Vasturia is the prototypical shooting guard. He can attack the hoop and shoots lights out from behind the three-point line, while also playing staunch defense on the perimeter. A 90 percent career free throw shooter in high school, Vasturia averaged 20.5 points, 7.1 rebounds and 2.5 assists per game in 2012. The transition to the NCAA has taken some time, just like any player’s adjustment to the college game against top competition, but Vasturia’s basketball DNA makes him likely only to grow further and contribute to the team’s successes.

“I’m pretty confident knowing Steve, and having watched him for four years at the high school level, that that calm confidence and clutch ability will come through, both at the free-throw line and at the three-point line,” says Bill McGarvey, a 1951 St. Joseph’s Prep graduate.

Vasturia’s breakthrough performance in college came on arguably the team’s biggest stage of the year. In Notre Dame’s 79-77 win over Duke, Vasturia outperformed Duke’s freshman phenom Jabari Parker with nine points and four rebounds in 22 minutes off the bench. Following the win over the Blue Devils, he was named the ACC Rookie of the Week.

“Being able to be in that game was awesome,” he describes. “We’re trying to carry that out through the rest of the year since it was just one game, so hopefully a game like [Boston College] can jump start us a little bit.”
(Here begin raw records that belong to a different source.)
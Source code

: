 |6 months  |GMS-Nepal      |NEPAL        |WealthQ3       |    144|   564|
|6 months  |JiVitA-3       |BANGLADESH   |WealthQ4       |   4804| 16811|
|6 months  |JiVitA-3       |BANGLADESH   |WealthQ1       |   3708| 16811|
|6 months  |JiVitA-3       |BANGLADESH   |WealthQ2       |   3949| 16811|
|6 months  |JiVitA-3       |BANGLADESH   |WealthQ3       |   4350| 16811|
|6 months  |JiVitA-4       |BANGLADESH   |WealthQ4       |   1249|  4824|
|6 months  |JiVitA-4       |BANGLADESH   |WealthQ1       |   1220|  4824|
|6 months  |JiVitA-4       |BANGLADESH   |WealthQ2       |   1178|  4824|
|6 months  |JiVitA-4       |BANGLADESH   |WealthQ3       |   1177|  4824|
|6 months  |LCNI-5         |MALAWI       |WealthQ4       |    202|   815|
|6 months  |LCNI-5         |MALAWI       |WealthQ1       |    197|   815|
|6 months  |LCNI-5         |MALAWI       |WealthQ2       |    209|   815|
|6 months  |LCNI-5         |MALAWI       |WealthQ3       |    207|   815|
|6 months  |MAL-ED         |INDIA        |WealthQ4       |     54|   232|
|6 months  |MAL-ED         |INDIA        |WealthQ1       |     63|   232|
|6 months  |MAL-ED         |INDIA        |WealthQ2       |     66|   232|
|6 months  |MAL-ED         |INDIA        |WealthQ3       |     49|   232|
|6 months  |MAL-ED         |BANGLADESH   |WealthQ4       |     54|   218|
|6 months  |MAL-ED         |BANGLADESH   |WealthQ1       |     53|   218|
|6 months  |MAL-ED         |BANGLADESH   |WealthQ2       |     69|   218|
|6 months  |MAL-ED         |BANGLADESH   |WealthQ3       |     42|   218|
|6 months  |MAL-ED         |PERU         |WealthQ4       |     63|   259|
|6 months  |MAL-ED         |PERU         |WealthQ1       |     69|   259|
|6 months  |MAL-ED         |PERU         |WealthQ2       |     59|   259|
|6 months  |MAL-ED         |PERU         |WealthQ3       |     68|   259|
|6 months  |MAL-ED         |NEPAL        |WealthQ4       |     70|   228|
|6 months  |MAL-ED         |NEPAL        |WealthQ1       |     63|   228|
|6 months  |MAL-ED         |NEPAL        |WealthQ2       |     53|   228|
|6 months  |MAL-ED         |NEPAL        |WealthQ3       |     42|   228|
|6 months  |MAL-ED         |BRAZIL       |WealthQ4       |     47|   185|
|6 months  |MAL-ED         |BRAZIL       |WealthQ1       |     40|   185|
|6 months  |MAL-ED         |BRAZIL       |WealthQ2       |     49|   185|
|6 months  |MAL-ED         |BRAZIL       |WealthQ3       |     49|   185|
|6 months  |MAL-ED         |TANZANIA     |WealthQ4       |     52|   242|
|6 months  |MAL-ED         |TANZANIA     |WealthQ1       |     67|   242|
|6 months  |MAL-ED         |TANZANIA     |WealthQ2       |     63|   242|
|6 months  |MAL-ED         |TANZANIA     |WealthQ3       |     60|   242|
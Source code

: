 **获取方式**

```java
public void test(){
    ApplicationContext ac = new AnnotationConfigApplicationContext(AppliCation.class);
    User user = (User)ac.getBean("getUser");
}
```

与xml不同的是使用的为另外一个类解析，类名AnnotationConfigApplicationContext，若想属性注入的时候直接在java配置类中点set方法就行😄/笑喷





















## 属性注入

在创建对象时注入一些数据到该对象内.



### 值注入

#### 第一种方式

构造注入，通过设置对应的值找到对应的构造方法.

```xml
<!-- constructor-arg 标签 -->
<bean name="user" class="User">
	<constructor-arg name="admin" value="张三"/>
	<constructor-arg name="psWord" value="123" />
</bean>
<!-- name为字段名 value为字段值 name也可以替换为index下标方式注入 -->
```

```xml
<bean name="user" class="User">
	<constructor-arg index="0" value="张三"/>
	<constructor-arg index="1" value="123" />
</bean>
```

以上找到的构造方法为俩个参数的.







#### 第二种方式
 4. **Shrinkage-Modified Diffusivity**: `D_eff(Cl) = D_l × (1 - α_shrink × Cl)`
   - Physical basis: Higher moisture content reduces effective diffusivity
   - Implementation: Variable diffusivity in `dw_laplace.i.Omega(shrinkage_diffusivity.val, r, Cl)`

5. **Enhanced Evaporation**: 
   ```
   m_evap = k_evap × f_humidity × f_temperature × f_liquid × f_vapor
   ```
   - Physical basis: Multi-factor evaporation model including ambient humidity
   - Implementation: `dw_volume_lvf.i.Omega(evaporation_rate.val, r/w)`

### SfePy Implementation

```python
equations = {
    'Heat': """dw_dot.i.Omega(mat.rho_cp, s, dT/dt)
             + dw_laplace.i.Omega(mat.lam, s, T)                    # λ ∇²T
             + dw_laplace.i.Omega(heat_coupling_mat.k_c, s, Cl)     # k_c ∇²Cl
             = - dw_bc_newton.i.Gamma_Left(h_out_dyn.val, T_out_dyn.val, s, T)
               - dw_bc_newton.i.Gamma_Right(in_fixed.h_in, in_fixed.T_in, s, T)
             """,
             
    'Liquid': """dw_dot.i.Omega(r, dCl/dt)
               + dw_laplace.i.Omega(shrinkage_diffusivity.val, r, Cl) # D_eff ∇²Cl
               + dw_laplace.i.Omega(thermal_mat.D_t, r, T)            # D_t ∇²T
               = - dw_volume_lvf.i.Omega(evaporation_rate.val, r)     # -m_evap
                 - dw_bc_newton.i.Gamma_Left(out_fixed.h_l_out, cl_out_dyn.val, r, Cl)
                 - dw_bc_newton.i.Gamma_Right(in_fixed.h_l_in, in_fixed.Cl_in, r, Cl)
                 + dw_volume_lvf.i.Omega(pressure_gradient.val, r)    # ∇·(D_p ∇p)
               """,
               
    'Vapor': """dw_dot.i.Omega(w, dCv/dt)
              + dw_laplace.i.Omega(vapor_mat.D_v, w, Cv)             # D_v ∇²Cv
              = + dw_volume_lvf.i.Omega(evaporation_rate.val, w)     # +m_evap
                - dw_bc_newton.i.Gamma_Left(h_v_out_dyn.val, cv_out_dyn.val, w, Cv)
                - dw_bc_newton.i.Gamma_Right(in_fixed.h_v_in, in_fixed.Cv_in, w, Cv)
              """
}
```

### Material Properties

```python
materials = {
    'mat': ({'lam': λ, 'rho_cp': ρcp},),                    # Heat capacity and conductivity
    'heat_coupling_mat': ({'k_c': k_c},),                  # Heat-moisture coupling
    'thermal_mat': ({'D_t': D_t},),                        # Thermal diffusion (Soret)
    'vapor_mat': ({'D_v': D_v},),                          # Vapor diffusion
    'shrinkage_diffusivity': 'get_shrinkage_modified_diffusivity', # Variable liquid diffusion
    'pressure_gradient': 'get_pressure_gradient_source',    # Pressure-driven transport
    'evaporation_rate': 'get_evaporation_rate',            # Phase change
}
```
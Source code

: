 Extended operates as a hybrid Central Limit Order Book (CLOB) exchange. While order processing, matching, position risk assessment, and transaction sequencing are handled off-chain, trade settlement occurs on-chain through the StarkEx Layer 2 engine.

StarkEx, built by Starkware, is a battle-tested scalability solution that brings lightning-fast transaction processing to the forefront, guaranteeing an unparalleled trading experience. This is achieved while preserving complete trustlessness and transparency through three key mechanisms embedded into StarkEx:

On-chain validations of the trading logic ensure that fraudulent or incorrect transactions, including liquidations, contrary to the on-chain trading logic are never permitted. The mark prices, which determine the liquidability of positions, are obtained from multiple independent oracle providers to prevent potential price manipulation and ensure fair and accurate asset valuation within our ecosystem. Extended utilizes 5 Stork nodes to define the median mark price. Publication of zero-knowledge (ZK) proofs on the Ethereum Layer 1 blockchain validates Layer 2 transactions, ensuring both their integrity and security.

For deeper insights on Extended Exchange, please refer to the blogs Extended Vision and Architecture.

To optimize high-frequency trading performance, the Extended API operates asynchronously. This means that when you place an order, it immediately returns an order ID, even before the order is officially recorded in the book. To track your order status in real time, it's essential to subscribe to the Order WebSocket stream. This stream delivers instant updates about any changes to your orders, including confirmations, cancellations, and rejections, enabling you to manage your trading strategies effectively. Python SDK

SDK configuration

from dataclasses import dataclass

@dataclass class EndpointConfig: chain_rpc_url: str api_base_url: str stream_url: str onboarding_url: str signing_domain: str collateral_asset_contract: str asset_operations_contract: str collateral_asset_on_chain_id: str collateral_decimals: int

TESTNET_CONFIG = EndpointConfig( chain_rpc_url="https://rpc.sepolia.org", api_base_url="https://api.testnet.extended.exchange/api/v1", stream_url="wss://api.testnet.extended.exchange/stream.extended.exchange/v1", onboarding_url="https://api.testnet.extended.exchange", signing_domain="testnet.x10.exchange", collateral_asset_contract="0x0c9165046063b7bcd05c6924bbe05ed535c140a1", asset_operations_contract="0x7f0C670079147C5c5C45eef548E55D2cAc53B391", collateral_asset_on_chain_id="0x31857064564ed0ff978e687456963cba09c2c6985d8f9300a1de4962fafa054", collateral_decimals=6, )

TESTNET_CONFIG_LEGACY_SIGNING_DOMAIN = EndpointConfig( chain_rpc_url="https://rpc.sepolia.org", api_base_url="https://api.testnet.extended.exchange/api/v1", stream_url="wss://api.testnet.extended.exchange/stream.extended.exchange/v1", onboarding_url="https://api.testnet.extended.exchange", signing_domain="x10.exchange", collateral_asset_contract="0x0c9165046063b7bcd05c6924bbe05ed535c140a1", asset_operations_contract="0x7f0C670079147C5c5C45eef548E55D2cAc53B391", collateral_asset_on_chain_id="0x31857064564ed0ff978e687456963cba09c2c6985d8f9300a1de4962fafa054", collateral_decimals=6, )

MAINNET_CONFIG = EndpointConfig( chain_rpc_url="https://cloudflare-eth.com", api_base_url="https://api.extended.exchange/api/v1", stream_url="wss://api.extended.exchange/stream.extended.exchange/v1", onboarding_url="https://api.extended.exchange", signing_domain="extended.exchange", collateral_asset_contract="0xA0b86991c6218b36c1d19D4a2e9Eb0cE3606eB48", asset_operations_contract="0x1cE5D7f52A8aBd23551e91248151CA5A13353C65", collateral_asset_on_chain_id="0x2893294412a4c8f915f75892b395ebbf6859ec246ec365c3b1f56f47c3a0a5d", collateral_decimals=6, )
The contest against Duke also signaled a noticeable increase in playing time for Vasturia, who has started each of the last four games for the Irish and been in the starting lineup in five games overall.

Vasturia is averaging 3.8 points overall and 2.4 rebounds and has played 30-plus minutes in five of the last eight contests.

Against Syracuse at the Carrier Dome, Vasturia had has best game in an Irish uniform as he played a career-high 37 minutes and scored 13 points (first career contest in double figures). He connected on five-of-nine shots from the field and was two-of-three from three-point range.

Vasturia has enjoyed the other aspects of a Notre Dame student-athlete’s daily life off the court. He resides in Siegfried Hall on the north side of campus, which he says is “the best dorm out there” and has made a lot of good friends that he has met in his dorm life. Vasturia also said he enjoys the tradition of Notre Dame and going to the football games.

“It’s been a lot of fun. A lot of adjustments to make school-wise and basketball-wise, but it’s been fun learning and picking up stuff along the way,” Vasturia says. “I feel like it’s been a pretty good transition and I’m enjoying it.”

Although there is more than a month remaining on the season schedule and plenty of stretches that will continue to challenge every player on the Irish’s roster, Vasturia has shown the characteristics to be able to handle those rigors and learn very quickly from everything thrown at him.

A lifelong fan of St. Joseph’s Prep and having seen Vasturia play for several years, McGarvey believes he has the characteristics to set him apart from a typical college basketball player.

“Maturity, calm confidence, unselfishness, devoid of ego, natural, exceptional, and an intuitive grasp of the game,” McGarvey says.

For Vasturia, the future is bright in an Irish uniform.